:: ABOUT THIS TASK ::
Every word of the data must be reproduced in your reply exactly.

:: RECORDS FOR THIS EXERCISE ::
+ + +

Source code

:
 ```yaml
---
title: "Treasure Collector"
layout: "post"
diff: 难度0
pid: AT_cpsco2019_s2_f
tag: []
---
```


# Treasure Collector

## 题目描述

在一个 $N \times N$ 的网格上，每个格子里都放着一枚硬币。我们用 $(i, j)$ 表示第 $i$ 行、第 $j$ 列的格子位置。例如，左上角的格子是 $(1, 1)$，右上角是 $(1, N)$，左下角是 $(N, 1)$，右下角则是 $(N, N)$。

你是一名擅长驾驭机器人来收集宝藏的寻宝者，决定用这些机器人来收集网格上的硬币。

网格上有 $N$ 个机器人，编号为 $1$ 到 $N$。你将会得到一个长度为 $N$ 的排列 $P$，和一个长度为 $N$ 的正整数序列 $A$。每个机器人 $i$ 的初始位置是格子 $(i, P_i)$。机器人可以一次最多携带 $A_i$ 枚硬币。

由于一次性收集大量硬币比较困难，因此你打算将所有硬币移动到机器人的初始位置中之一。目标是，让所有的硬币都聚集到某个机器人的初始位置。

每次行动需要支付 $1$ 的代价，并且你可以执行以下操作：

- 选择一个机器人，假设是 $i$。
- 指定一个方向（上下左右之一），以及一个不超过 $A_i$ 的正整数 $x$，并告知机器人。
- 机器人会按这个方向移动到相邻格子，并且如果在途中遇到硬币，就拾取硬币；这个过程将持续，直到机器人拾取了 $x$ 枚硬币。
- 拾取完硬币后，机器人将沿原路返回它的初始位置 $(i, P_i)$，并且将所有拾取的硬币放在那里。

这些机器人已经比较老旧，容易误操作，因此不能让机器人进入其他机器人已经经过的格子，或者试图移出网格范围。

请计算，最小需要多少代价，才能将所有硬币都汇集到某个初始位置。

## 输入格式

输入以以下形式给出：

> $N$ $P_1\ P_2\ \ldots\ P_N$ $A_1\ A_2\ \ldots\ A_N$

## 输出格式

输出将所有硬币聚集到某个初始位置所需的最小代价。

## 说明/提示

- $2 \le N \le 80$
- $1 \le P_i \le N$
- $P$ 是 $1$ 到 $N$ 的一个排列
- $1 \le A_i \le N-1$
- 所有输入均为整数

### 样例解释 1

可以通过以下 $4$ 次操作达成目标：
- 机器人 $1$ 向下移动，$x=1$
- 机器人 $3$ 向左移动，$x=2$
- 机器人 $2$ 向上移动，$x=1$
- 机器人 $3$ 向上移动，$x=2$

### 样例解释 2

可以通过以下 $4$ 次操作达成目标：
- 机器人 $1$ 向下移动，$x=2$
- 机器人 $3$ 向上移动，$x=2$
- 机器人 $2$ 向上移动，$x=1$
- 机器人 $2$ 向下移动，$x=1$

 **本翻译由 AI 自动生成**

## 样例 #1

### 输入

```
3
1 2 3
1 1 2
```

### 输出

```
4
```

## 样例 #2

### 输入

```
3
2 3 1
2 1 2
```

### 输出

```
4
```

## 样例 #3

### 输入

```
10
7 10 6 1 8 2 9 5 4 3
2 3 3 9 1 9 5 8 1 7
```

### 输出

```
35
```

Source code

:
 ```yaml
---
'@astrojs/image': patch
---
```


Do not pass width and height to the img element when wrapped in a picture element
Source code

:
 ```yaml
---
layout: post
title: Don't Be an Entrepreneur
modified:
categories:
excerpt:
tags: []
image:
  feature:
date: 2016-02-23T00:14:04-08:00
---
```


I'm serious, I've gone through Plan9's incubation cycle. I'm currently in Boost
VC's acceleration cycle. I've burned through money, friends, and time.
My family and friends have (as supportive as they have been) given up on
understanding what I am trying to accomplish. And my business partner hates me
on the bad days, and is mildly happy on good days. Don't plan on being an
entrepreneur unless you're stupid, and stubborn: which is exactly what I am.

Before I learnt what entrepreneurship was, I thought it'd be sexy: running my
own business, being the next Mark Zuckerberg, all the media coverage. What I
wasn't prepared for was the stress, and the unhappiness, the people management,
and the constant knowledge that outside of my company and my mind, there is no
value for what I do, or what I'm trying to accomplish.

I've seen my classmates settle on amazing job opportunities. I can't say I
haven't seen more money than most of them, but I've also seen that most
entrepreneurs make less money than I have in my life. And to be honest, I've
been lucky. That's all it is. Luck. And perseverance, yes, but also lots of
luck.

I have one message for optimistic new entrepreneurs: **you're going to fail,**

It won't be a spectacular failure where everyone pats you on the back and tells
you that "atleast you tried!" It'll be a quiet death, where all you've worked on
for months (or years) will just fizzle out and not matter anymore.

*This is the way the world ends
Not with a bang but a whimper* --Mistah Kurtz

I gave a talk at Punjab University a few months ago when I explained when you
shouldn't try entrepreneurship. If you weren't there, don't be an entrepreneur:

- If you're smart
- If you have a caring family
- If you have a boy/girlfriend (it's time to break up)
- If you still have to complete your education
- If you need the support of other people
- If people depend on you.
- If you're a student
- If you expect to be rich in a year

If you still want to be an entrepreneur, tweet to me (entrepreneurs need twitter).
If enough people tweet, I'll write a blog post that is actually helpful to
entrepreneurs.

+ + +

:: REPLY ::
Source code

:
 ```yaml
---
title: "Treasure Collector"
layout: "post"
diff: 难度0
pid: AT_cpsco2019_s2_f
tag: []
---
```


# Treasure Collector

## 题目描述

在一个 $N \times N$ 的网格上，每个格子里都放着一枚硬币。我们用 $(i, j)$ 表示第 $i$ 行、第 $j$ 列的格子位置。例如，左上角的格子是 $(1, 1)$，右上角是 $(1, N)$，左下角是 $(N, 1)$，右下角则是 $(N, N)$。

你是一名擅长驾驭机器人来收集宝藏的寻宝者，决定用这些机器人来收集网格上的硬币。

网格上有 $N$ 个机器人，编号为 $1$ 到 $N$。你将会得到一个长度为 $N$ 的排列 $P$，和一个长度为 $N$ 的正整数序列 $A$。每个机器人 $i$ 的初始位置是格子 $(i, P_i)$。机器人可以一次最多携带 $A_i$ 枚硬币。

由于一次性收集大量硬币比较困难，因此你打算将所有硬币移动到机器人的初始位置中之一。目标是，让所有的硬币都聚集到某个机器人的初始位置。

每次行动需要支付 $1$ 的代价，并且你可以执行以下操作：

- 选择一个机器人，假设是 $i$。
- 指定一个方向（上下左右之一），以及一个不超过 $A_i$ 的正整数 $x$，并告知机器人。
- 机器人会按这个方向移动到相邻格子，并且如果在途中遇到硬币，就拾取硬币；这个过程将持续，直到机器人拾取了 $x$ 枚硬币。
- 拾取完硬币后，机器人将沿原路返回它的初始位置 $(i, P_i)$，并且将所有拾取的硬币放在那里。

这些机器人已经比较老旧，容易误操作，因此不能让机器人进入其他机器人已经经过的格子，或者试图移出网格范围。

请计算，最小需要多少代价，才能将所有硬币都汇集到某个初始位置。

## 输入格式

输入以以下形式给出：

> $N$ $P_1\ P_2\ \ldots\ P_N$ $A_1\ A_2\ \ldots\ A_N$

## 输出格式

输出将所有硬币聚集到某个初始位置所需的最小代价。

## 说明/提示

- $2 \le N \le 80$
- $1 \le P_i \le N$
- $P$ 是 $1$ 到 $N$ 的一个排列
- $1 \le A_i \le N-1$
- 所有输入均为整数

### 样例解释 1

可以通过以下 $4$ 次操作达成目标：
- 机器人 $1$ 向下移动，$x=1$
- 机器人 $3$ 向左移动，$x=2$
- 机器人 $2$ 向上移动，$x=1$
- 机器人 $3$ 向上移动，$x=2$

### 样例解释 2

可以通过以下 $4$ 次操作达成目标：
- 机器人 $1$ 向下移动，$x=2$
- 机器人 $3$ 向上移动，$x=2$
- 机器人 $2$ 向上移动，$x=1$
- 机器人 $2$ 向下移动，$x=1$

 **本翻译由 AI 自动生成**

## 样例 #1

### 输入

```
3
1 2 3
1 1 2
```

### 输出

```
4
```

## 样例 #2

### 输入

```
3
2 3 1
2 1 2
```

### 输出

```
4
```

## 样例 #3

### 输入

```
10
7 10 6 1 8 2 9 5 4 3
2 3 3 9 1 9 5 8 1 7
```

### 输出

```
35
```

Source code

:
 ```yaml
---
'@astrojs/image': patch
---
```


Do not pass width and height to the img element when wrapped in a picture element
Source code

:
 ```yaml
---
layout: post
title: Don't Be an Entrepreneur
modified:
categories:
excerpt:
tags: []
image:
  feature:
date: 2016-02-23T00:14:04-08:00
---
```


I'm serious, I've gone through Plan9's incubation cycle. I'm currently in Boost
VC's acceleration cycle. I've burned through money, friends, and time.
My family and friends have (as supportive as they have been) given up on
understanding what I am trying to accomplish. And my business partner hates me
on the bad days, and is mildly happy on good days. Don't plan on being an
entrepreneur unless you're stupid, and stubborn: which is exactly what I am.

Before I learnt what entrepreneurship was, I thought it'd be sexy: running my
own business, being the next Mark Zuckerberg, all the media coverage. What I
wasn't prepared for was the stress, and the unhappiness, the people management,
and the constant knowledge that outside of my company and my mind, there is no
value for what I do, or what I'm trying to accomplish.

I've seen my classmates settle on amazing job opportunities. I can't say I
haven't seen more money than most of them, but I've also seen that most
entrepreneurs make less money than I have in my life. And to be honest, I've
been lucky. That's all it is. Luck. And perseverance, yes, but also lots of
luck.

I have one message for optimistic new entrepreneurs: **you're going to fail,**

It won't be a spectacular failure where everyone pats you on the back and tells
you that "atleast you tried!" It'll be a quiet death, where all you've worked on
for months (or years) will just fizzle out and not matter anymore.

*This is the way the world ends
Not with a bang but a whimper* --Mistah Kurtz

I gave a talk at Punjab University a few months ago when I explained when you
shouldn't try entrepreneurship. If you weren't there, don't be an entrepreneur:

- If you're smart
- If you have a caring family
- If you have a boy/girlfriend (it's time to break up)
- If you still have to complete your education
- If you need the support of other people
- If people depend on you.
- If you're a student
- If you expect to be rich in a year

If you still want to be an entrepreneur, tweet to me (entrepreneurs need twitter).
If enough people tweet, I'll write a blog post that is actually helpful to
entrepreneurs.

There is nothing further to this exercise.